Hedef alınan ülkelere ilişkin üretilen argümanlar ise genellikle ‘otoriter rejim’, ‘özgürlük karşıtı yönetim’, ‘ifade özgürlüğü problemleri’ gibi kavramlar üzerinden şekillendiriliyor.
Böylelikle, hedef alınan ülkelerdeki siyasi yapıya ait her problem, her çatlak, bu kampanyanın parçası haline geliyor, o ülkede yaşayan halkın problemlerinden çok, emperyalist müdahaleciliğin vesilesi haline geliyor. Kırılma, tam bu noktada yaşanıyor.
Kimin sorunu çözülüyor?
Öyleyse şu soruyu sormak yerinde olacaktır: Hedef alınan ülkede var olduğu belirtilen problemlerin çözümünde dış müdahaleyi savunmak veya en iyi ihtimalle yok saymak, o halkın yaşadığı problemi mi çözüyor yoksa emperyalist yayılmacılığın rızasını mı üretiyor?
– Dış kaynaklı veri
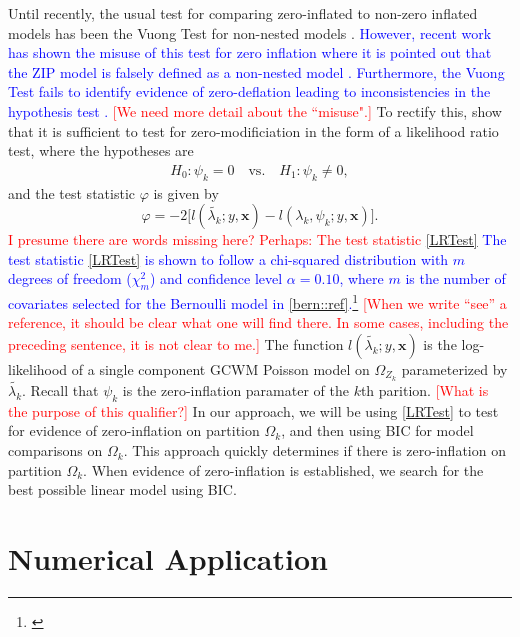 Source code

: \documentclass[11pt,letterpaper]{article}
\numberwithin{equation}{section}
\numberwithin{equation}{section}
\numberwithin{equation}{section}
\begin{document}
Until recently, the usual test for comparing zero-inflated to non-zero inflated models has been the Vuong Test for non-nested models \citep{vuongTest}. \textcolor{blue}{However, recent work has shown the misuse of this test for zero inflation where it is pointed out that the ZIP model is falsely defined as a non-nested model . Furthermore, the Vuong Test fails to identify evidence of zero-deflation leading to inconsistencies in the hypothesis test \citep[see][]{misuse}.}  \textcolor{red}{[We need more detail about the ``misuse".]} To rectify this, \cite{newIntuitive} show that it is sufficient to test for zero-modificiation in the form of a likelihood ratio test, where the hypotheses are
\begin{align*}
& & H_0: \psi_k = 0 \quad \text{vs.} \quad H_1: \psi_k \neq 0, & &
\end{align*}
and the test statistic $\varphi$ is given by
\begin{equation}
\varphi = -2 \big[l(\tilde{\lambda_k}; y, \bm{x}) - l(\lambda_k, \psi_k; y , \bm{x} )\big].
\label{LRTest}
\end{equation}
\textcolor{red}{I presume there are words missing here? Perhaps: The test statistic \eqref{LRTest}} \textcolor{blue}{The test statistic \eqref{LRTest} is shown to follow a chi-squared distribution with $m$ degrees of freedom ($\chi^2_m $) and confidence level $\alpha = 0.10$, where $m$ is the number of covariates selected for the Bernoulli model in \eqref{bern::ref}.\footnote{\citep[see Liklihood Ratio Tests in ][]{newIntuitive}} } \textcolor{red}{[When we write ``see'' a reference, it should be clear what one will find there. In some cases, including the preceding sentence, it is not clear to me.]} The function 
$l(\tilde{\lambda_k}; y , \bm{x})$ is the log-likelihood of a single component GCWM Poisson model on $\Omega_{Z_k}$ parameterized by $\tilde{\lambda_k}$. Recall that $\psi_k$ is the zero-inflation paramater of the $k$th parition.  \textcolor{red}{[What is the purpose of this qualifier?]} In our approach, we will be using \eqref{LRTest} to  test for evidence of zero-inflation on partition $\Omega_k$, and then using BIC for model comparisons on $\Omega_k$. This approach quickly determines if there is zero-inflation on partition $\Omega_k$.  When evidence of zero-inflation is established, we search for the best possible linear model using BIC. 

\section{Numerical Application}\label{sec:numapp}
\end{document}
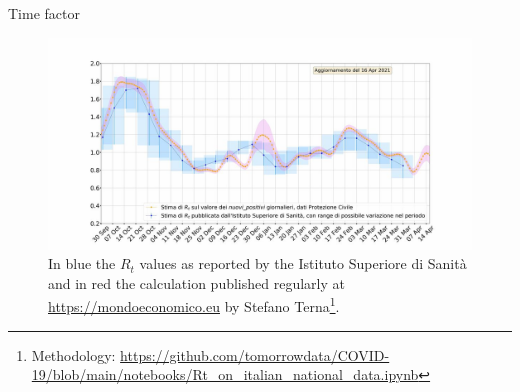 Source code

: \documentclass[8pt]{beamer}
\begin{document}
\begin{frame}{Time factor}

\begin{figure}[H]
\center
\includegraphics[scale=0.19]{RtEstimation2.jpg}
\caption{In blue the $R_t$ values as reported by the Istituto Superiore di Sanit\`{a} and in red the calculation published regularly at \url{https://mondoeconomico.eu} by Stefano Terna\footnote{Methodology: \url{https://github.com/tomorrowdata/COVID-19/blob/main/notebooks/Rt_on_italian_national_data.ipynb}}.}
\label{Rt}
\end{figure}


\end{frame}
\end{document}
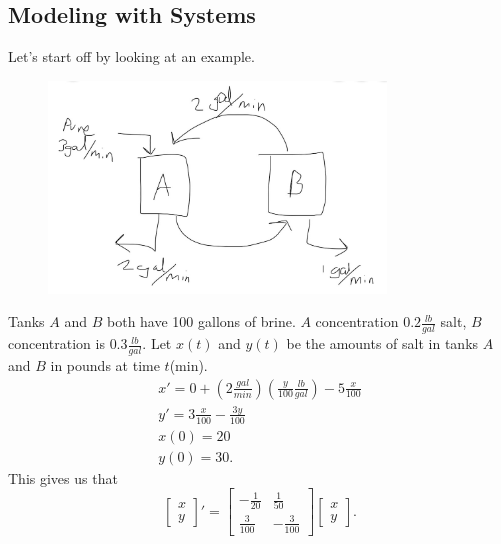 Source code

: \subsection{Modeling with Systems}
Let's start off by looking at an example.
\begin{eg}
  \begin{figure}[h!]
    \centering
    \includegraphics[width=0.8\textwidth]{resource/images/4.4.2 Example 1.jpg}
    \caption{}
    \label{fig:}
  \end{figure}
  Tanks $A$ and $B$ both have 100 gallons of brine. $A$ concentration $0.2 \frac{lb}{gal}$ salt, $B$ concentration is $0.3 \frac{lb}{gal}$. Let $x(t)$ and $y(t)$ be the amounts of salt in tanks $A$ and $B$ in pounds at time $t$(min).
  \begin{align*}
    x'=0+\left( 2 \frac{gal}{min} \right) \left( \frac{y}{100} \frac{lb}{gal} \right)-5 \frac{x}{100} \\
    y'=3 \frac{x}{100}- \frac{3y}{100}\\
    x(0)=20\\
    y(0)=30
  .\end{align*}
  This gives us that \[
    \begin{bmatrix} x\\y \end{bmatrix} '=\begin{bmatrix} -\frac{1}{20}&\frac{1}{50}\\\frac{3}{100}&-\frac{3}{100} \end{bmatrix} \begin{bmatrix} x\\y \end{bmatrix} 
  .\] 
\end{eg}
Çok basit bir soru daha soralım: Dünyada, eğer sıkça dile getirildiği gibi ‘yıkılması gereken’, ‘otoriter rejimler’ varsa, bu sorunun çözümü neden her seferinde dünyanın en büyük askeri ve ekonomik gücü olan ABD’nin birincil gündemi oluyor, bu ehliyeti ona kim veriyor ve neden her seferinde ortaya çıkan sonuç ekonomik ve askeri olarak ABD’nin işine geliyor?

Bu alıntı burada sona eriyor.